* [RECORDS TO USE]:
-- -- --

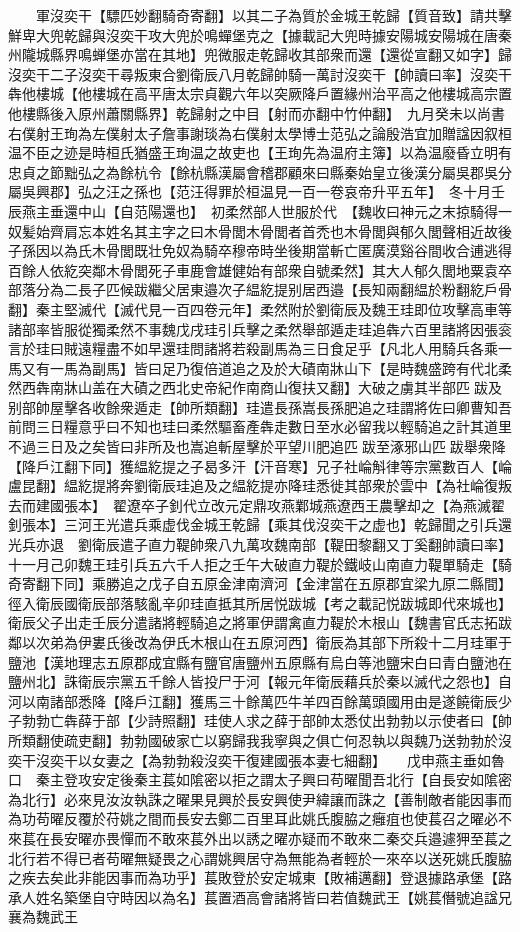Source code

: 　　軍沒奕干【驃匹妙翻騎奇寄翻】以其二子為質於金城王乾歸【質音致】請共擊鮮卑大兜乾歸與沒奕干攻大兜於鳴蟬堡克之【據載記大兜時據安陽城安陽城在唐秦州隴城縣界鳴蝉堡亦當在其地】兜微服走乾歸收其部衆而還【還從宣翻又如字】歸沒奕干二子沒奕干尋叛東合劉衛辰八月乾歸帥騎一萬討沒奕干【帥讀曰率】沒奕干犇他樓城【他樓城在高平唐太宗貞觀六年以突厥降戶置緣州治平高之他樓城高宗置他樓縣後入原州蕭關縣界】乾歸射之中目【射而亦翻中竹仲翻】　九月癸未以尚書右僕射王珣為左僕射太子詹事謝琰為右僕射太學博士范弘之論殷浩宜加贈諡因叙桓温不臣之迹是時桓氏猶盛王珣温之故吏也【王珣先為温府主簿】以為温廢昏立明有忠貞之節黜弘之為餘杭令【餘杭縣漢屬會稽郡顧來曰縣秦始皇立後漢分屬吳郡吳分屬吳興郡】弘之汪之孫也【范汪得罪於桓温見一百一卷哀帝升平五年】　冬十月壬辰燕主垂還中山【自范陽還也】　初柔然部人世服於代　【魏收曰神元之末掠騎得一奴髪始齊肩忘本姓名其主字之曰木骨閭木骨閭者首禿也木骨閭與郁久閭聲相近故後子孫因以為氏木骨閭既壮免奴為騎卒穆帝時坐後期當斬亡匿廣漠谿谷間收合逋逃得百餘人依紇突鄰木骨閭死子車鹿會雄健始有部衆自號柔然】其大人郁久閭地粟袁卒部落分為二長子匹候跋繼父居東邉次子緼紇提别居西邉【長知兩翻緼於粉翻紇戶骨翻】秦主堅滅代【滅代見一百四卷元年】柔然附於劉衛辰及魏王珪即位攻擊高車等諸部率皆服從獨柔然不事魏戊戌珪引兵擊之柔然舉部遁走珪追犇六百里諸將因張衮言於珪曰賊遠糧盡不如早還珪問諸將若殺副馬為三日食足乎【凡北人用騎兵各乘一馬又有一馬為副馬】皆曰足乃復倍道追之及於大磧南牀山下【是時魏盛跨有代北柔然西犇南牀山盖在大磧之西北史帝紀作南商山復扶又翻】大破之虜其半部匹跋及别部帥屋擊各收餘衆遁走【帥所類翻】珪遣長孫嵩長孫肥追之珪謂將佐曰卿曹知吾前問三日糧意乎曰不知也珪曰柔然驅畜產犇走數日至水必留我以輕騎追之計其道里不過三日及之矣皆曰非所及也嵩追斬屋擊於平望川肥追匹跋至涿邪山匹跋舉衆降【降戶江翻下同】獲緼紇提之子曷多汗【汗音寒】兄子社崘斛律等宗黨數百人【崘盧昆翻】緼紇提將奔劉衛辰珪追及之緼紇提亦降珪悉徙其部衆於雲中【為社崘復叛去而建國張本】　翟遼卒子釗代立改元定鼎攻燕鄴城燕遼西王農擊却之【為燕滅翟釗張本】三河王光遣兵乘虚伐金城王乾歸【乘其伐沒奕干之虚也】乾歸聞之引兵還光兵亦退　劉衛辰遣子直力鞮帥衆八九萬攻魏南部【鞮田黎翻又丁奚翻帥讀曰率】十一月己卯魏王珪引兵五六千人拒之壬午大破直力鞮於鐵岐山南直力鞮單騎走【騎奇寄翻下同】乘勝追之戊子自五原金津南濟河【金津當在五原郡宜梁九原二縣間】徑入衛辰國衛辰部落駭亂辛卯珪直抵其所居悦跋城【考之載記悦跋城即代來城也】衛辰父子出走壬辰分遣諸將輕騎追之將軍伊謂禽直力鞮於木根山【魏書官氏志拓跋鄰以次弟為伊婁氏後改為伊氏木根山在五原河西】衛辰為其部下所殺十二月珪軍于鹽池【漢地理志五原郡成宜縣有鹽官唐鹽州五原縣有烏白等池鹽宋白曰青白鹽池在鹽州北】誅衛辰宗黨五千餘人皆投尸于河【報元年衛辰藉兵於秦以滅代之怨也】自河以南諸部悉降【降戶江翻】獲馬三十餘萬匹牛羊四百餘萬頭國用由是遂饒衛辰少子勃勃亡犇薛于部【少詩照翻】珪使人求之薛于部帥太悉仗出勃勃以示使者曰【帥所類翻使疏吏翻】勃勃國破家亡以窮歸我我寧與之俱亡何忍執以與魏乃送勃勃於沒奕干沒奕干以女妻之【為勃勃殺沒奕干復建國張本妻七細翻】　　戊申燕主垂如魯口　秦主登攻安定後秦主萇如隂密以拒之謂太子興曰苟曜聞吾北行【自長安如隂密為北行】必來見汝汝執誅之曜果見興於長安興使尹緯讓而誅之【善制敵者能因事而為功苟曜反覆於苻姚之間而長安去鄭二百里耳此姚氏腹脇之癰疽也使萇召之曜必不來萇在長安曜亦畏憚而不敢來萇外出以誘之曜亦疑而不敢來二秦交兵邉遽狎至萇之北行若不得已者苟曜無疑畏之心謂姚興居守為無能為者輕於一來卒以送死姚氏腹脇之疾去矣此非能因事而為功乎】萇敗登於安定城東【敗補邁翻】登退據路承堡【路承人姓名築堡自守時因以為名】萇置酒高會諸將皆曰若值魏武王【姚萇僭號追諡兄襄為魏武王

-- -- --

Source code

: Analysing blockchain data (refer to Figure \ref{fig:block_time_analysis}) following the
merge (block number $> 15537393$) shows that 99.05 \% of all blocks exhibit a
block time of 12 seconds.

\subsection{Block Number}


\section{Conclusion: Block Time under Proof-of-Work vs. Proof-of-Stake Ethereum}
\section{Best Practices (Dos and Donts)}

-- -- --

* [PROBLEM]: Take the line above containing "Block Time under", the line containing "Practices (Dos and", and all lines in between, and copy them exactly without anything else.

* [SOLUTION FOR THIS EXERCISE]:
\section{Conclusion: Block Time under Proof-of-Work vs. Proof-of-Stake Ethereum}
\section{Best Practices (Dos and Donts)}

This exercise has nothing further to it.